Бди! Последние зубы сцепи!
Там такая, быть может, грядёт благодать,
что ни в сказке, ни даже пером!..
И всего ничего заповедано: ждать.
И молиться. И бодрствовать, слышишь, не спать!
И лужёную глотку со страху не драть:
«Эй, паромщик, когда же паром?»
Ты представь, что за всю-перевсю хренотень,
оттого, что тверёз, а не спишь,
разорвётся завеса: сквозь жизни разверстую тень
смерти свет сокровенный узришь!
Значит, стоило, стоило, стоило, стоило ждать
и рождаться, и мучиться-жить!
Даст ведь, даст! Отчего же не дать?
…Хоть в полглаза! Хоть каплю испить!
1. И тогда Саваоф говорит:
Я не слышу, что он говорит.
Погодите, пусть он говорит...
2. Все затихли, а он говорит:
Подаянье Твое — велико.
Стражник Твой меня зорко стерег.
3. Ты пролил меня, как молоко,
Ты сгустил меня, словно творог.
Надо мной Твоя стража стоит.
4. А на мне — плоть гниет и болит.
Я живу, опрокинутый ниц.
Я не вижу ресницы денниц.
5. Мои вежды закрыла метель.
Вот во тьме застелю я постель,
Вот я гробу скажу: ты отец,
6. Вот я червю скажу: ты мне мать,
И настанет конец наконец.
Кого нету — не сможешь имать
7. Даже Ты, даже Ты, даже Ты…
Что же Ты свысока, с высоты
Малых плющишь и нищишь?.. Я — плющ,
8. Овивающий стопы Твои.
Но скажи, где же дети мои,
Где верблюды и овцы мои?
9. Отчего я и гневен, и злющ,
И гугнивее день ото дня?
И тогда Саваоф говорит:
10. Твои дети, стада — у меня.
Не пекись, не печалься о них.
Я забрал их от здешних корыт,
11. Чтоб сокрыть во чертогах иных.
Отвечай перед Отчим лицом:
Ты ли будешь тягаться с Отцом?
12. Ты ли выправить волен Мой суд,
Оправдаться ль, Меня обвинить,
Коркодела поддети на уд,
13. Нечестивых во тьму отменить?
Бедный Иов тогда говорит:
Был я слухом, но зрением — врал,
14. Я в Тебе видел только себя.
А теперь я увидел Тебя!
И тогда Саваоф говорит:
15. Посему — принимаю тебя,
Вдвое больше воздам, чем забрал.
И другим говорит: этот — мой.
16. Этот — мой, пусть его поживет,
На земле поживет на живой
И, насыщенный днями, умрет.
посадил ванюша маму в землю как цветочек
на оградке черной белый завязал платочек
маленький платок в котором маменька ходила
синий василёк на белом. скажут: эко диво!

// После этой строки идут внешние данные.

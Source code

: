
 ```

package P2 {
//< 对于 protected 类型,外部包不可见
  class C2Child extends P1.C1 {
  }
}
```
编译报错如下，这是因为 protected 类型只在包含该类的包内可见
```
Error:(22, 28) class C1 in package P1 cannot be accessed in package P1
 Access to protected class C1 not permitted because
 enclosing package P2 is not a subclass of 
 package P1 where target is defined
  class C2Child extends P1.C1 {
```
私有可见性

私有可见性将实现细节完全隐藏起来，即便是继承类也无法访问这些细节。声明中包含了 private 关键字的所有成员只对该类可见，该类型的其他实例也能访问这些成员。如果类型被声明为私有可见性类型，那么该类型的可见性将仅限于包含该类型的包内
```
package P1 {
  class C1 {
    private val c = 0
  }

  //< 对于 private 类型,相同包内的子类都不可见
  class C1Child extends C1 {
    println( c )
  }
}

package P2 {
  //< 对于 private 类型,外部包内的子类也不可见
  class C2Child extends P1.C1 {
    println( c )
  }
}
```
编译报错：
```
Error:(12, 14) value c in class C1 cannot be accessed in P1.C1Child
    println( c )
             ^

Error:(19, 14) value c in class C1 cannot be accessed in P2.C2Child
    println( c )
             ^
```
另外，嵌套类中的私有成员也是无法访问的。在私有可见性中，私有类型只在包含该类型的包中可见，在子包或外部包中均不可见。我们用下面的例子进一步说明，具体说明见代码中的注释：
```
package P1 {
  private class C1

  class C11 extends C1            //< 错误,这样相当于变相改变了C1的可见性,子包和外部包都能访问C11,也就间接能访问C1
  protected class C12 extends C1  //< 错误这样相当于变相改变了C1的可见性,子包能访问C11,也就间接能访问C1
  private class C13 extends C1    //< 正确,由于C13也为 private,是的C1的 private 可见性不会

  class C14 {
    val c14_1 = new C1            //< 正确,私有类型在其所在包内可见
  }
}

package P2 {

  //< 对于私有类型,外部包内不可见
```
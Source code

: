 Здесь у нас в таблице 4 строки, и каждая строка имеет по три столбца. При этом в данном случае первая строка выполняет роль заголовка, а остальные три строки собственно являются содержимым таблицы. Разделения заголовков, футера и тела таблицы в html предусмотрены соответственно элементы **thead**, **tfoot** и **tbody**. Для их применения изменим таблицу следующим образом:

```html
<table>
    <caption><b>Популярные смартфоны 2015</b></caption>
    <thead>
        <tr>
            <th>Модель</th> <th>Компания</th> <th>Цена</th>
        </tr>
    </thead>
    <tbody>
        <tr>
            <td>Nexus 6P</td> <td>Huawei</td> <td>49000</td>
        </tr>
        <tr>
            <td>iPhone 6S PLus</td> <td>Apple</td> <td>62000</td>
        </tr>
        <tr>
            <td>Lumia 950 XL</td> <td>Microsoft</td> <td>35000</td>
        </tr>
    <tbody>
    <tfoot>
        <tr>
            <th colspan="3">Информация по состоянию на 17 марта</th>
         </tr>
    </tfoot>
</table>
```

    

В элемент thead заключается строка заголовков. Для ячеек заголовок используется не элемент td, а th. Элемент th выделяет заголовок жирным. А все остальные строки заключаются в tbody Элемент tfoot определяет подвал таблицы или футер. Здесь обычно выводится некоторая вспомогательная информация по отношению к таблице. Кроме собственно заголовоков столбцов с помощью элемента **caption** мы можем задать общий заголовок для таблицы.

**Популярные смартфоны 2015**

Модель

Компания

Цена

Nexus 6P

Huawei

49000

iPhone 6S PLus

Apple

только други мои други диво не в платочке
и не в синеньком на белом маленьком цветочке
а в такой слезе горючей и тоске нездешней
что носил в душе болючей ванечка сердешный
а ещё в нелепой тучке — через год не раньше
люди добрые узрели над макушкой ваньши
облачко такое тучка с синеньким бочочком
над башкой ванятки встала нимбом аль веночком
маленькая как платочек меньше полушалка
всех жара жерьмя сжирает, а ваньку — не жарко
ходит лыбится ванюша солнце не печётся
и выходит это тучка так об нём печётся
а когда и ливень хлынет, ванечку не мочит
ходит малый по равнине — знай себе хохочет
надо всеми сильно каплет и не прекращает
а ванюшу этот ужас больше не стращает
Вольфгангу Казаку
...А под утро видел во сне Христа:
в светло-сером, плат вишнёв на плечах.
Он молчал. Словно совесть моя — чиста.
А я знал, знал, что нет, не чиста!
Но укора не было в долгих Его очах.
Он стоял от меня в двух иль трёх шагах.
А за Ним стояли ученики,
Благодать покоя в скрещённых держа руках.
И меня оставил мой грех, мой несносный страх!
...Но коснулась влага моей щеки.
И хотел воскрикнуть я: «Иисус!
Всё, что чаял я сердцем обресть, — есть Ты!»
Но не вышло слово из терпких уст,
и застыл я, плотью недужной пуст,
и сковала тяжесть персты.
И, глаза разверзнув, дрожа, как телок, —
я, с ушами, полными слёз,
в полутьме дышал в кривой потолок
и, ликуя, напрасный, постичь не мог:
Ты о чём мне молчал, Христос?
О ничтожной плоти, о грешной слепой душе,
о несчастной моей земле,
в нищете прозябающей, как в парше,
и почти забывшей Тебя уже?
О Вселенной, скулящей во зле?
Да, мой Боже, я тоже всему виной!
Да, Господь, я собой — прежде всех — казним!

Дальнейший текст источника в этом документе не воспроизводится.